Photo: CIO Kenya The African press is mostly interested in the election results in Mali and on the upcoming elections in Zimbabwe. But there are other stories making the headlines today, including a surprising number of trials.
The Kenyan Daily Nation leads with President Uhuru Kenyatta's case at the International Criminal Court (ICC), where his lawyer has filed "confidential" lawsuits against the two leading mobile telephone service providers in the country, Safaricom and Airtel.
The daily says Kenyatta's defence team is seeking access to unspecified information from the two mobile phone companies and has asked the ICC to restrict any access to the cases, particularly by the media.
The applications, which are very rare in the history of the Kenyan courts, were filed and heard behind closed doors. The Nation says its efforts to access the case files have been unsuccessful, as its reporters were barred from entering the public registry's office.
Kenyatta and his deputy, William Ruto, are set to stand trial at the ICC later this year, on charges of crimes against humanity during the 2007-8 post-election violence.
In South Africa there is a new development in a case that has received a lot of media coverage. The Sowetan reports today that charges of rape against an important political figure have been dropped.
Zwelinzima Vavi, the secretary general of the Congress of South African Trade Unions (Cosatu) had been accused of rape by a union employee.
Although admitting to the affair with the married woman, Vavi firmly denied raping her, says the paper.
A couple of hours into the initial legal proceedings, the paper says the plaintiff withdrew her accusations and the case was dropped. The Sowetan says the woman might now be facing a criminal investigation herself for allegedly trying to extort money from the Cosatu leader.
A grim story makes the headlines of Nigeria's Punch newspaper, as an award-winning Nigerian music director, Aswad Ayinde, was sentenced to spend the rest of his life in jail for the repeated rape of his daughters.
Ayinde, who is best known for directing the Fugees 1996 hit music video, Killing Me Softly, received a 50-year prison sentence in one of five trials for raping and fathering children with his daughters.
In 2011 Ayinde was already sentenced to 40 years for sexually assaulting another of his daughters, whom the daily reports he also regularly beat and starved.
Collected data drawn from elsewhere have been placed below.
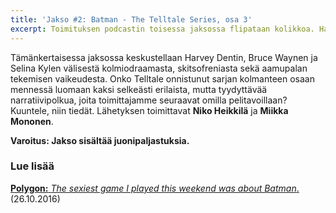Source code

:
 ```yaml
---
title: 'Jakso #2: Batman - The Telltale Series, osa 3'
excerpt: Toimituksen podcastin toisessa jaksossa flipataan kolikkoa. Harvey Dent, oletko hyvä, paha vai ruma?
---
```


Tämänkertaisessa jaksossa keskustellaan Harvey Dentin, Bruce Waynen ja Selina Kylen välisestä kolmiodraamasta, skitsofreniasta sekä aamupalan tekemisen vaikeudesta. Onko Telltale onnistunut sarjan kolmanteen osaan mennessä luomaan kaksi selkeästi erilaista, mutta tyydyttävää narratiivipolkua, joita toimittajamme seuraavat omilla pelitavoillaan? Kuuntele, niin tiedät. Lähetyksen toimittavat **Niko Heikkilä** ja **Miikka Mononen**.

**Varoitus: Jakso sisältää juonipaljastuksia.**

### Lue lisää
[**Polygon:** _The sexiest game I played this weekend was about Batman_.](http://www.polygon.com/2016/10/26/13408866/telltale-batman-catwoman-sex-scene) (26.10.2016)
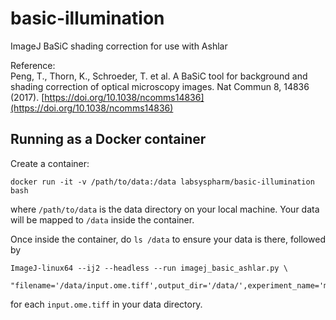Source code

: # basic-illumination
ImageJ BaSiC shading correction for use with Ashlar

Reference:     
Peng, T., Thorn, K., Schroeder, T. et al. A BaSiC tool for background and shading correction of optical microscopy images. Nat Commun 8, 14836 (2017). [https://doi.org/10.1038/ncomms14836](https://doi.org/10.1038/ncomms14836)

## Running as a Docker container

Create a container:
```
docker run -it -v /path/to/data:/data labsyspharm/basic-illumination bash
```
where `/path/to/data` is the data directory on your local machine. Your data will be mapped to `/data` inside the container.

Once inside the container, do `ls /data` to ensure your data is there, followed by
```
ImageJ-linux64 --ij2 --headless --run imagej_basic_ashlar.py \
  "filename='/data/input.ome.tiff',output_dir='/data/',experiment_name='my_experiment'"
```
for each `input.ome.tiff` in your data directory.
In a disturbing disclosure, the paper adds that, Ayinde's former wife has defended the accused, saying he was trying to create a "pure family bloodline" by impregnating his daughters.
Back in Kenya the man who attacked British tourists, killing one of them, has been sentenced to death, says the national daily the Standard.
It explains that Ali Babito Kololo, who has been on trial for over a year, proclaimed his innocence and accused the court of running a sham trial as the sentence was read out and translated to him from English to Kiswahili.
Reporting from the court, the paper explains that the accused was found guilty of murder and kidnapping, referring to the 10 September 2011 attack on a tourist resort where David Tebutt was killed and his wife, Judith, kidnapped and taken to Somalia by suspected Al-Shebab militants.
As prescribed by the law, the paper says Kololo was sentenced to be hanged for robbery with violence and to seven years in jail for abduction, presumably not in that order.